◆ **Task item**
From the line that contains "5. Use PayPalScriptReducer" to the last line of the data, every line is to be transcribed exactly; no other line is to be included.

◆ **Information given**
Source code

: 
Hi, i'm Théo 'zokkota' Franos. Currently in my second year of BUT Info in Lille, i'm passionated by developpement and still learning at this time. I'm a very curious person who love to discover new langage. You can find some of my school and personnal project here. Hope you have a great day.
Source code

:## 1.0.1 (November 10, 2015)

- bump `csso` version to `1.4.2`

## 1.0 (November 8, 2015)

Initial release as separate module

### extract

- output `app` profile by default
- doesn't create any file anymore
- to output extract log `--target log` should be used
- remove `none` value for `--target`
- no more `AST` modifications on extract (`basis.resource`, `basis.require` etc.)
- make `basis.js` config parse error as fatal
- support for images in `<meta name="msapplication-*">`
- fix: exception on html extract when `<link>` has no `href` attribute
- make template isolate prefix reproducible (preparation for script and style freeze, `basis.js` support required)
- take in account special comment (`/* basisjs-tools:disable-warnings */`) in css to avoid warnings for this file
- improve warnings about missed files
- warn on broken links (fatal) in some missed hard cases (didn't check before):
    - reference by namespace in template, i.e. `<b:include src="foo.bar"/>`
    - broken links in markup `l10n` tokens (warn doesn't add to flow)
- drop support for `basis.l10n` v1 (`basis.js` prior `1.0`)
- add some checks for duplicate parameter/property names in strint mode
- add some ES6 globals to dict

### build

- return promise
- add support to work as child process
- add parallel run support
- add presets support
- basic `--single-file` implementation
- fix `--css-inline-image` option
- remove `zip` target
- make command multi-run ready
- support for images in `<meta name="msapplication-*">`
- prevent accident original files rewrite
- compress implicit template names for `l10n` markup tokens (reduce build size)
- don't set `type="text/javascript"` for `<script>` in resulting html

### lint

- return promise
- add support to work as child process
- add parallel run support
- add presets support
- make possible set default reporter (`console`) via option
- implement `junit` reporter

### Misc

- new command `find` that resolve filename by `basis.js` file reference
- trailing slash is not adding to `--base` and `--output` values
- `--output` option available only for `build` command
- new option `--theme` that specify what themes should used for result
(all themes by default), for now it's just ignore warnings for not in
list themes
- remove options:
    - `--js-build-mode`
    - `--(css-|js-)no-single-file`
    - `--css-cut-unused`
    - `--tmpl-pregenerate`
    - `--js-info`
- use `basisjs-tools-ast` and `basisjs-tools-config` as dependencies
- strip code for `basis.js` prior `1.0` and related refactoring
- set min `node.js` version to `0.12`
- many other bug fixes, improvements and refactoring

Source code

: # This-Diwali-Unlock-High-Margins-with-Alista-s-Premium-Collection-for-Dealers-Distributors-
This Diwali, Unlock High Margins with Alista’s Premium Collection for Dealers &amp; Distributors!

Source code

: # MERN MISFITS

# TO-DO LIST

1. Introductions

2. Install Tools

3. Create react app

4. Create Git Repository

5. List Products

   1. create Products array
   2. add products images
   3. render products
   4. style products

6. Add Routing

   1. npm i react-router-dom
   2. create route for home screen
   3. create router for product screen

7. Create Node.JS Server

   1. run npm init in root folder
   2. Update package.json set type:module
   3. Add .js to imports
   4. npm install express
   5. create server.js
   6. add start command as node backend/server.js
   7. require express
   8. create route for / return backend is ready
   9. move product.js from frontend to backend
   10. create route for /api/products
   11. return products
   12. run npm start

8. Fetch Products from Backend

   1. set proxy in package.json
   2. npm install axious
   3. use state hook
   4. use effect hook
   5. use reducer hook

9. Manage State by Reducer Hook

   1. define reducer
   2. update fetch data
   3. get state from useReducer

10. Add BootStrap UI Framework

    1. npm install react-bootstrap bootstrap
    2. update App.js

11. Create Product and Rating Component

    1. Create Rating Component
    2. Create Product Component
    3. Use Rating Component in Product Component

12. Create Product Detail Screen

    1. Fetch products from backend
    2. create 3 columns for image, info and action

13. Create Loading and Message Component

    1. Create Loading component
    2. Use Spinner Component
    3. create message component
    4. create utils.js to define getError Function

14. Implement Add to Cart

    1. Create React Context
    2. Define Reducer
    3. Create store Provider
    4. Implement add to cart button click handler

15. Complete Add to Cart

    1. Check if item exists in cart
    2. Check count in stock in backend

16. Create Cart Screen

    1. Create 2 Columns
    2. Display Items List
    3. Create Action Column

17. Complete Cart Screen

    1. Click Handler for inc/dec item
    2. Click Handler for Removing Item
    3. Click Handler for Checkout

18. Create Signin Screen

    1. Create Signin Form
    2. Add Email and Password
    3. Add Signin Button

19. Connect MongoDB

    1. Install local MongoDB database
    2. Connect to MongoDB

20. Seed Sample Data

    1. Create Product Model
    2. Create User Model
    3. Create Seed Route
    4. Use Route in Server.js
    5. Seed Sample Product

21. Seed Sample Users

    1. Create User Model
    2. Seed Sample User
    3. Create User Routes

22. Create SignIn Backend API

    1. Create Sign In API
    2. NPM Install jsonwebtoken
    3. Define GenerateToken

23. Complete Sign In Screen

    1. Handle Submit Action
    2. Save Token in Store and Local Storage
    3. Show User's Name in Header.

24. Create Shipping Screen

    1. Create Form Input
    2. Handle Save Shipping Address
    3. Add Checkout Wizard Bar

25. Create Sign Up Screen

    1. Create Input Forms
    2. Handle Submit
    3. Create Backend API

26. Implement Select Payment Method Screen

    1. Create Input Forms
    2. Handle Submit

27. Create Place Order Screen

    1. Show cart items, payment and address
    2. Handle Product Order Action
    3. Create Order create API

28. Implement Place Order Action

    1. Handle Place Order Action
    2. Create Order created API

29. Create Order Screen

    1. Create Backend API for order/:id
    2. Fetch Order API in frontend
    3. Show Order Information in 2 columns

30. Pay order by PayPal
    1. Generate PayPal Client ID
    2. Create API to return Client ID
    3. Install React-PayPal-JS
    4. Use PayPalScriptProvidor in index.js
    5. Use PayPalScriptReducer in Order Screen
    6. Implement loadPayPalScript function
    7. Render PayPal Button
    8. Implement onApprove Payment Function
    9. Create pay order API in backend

◆ **Response below**
    5. Use PayPalScriptReducer in Order Screen
    6. Implement loadPayPalScript function
    7. Render PayPal Button
    8. Implement onApprove Payment Function
    9. Create pay order API in backend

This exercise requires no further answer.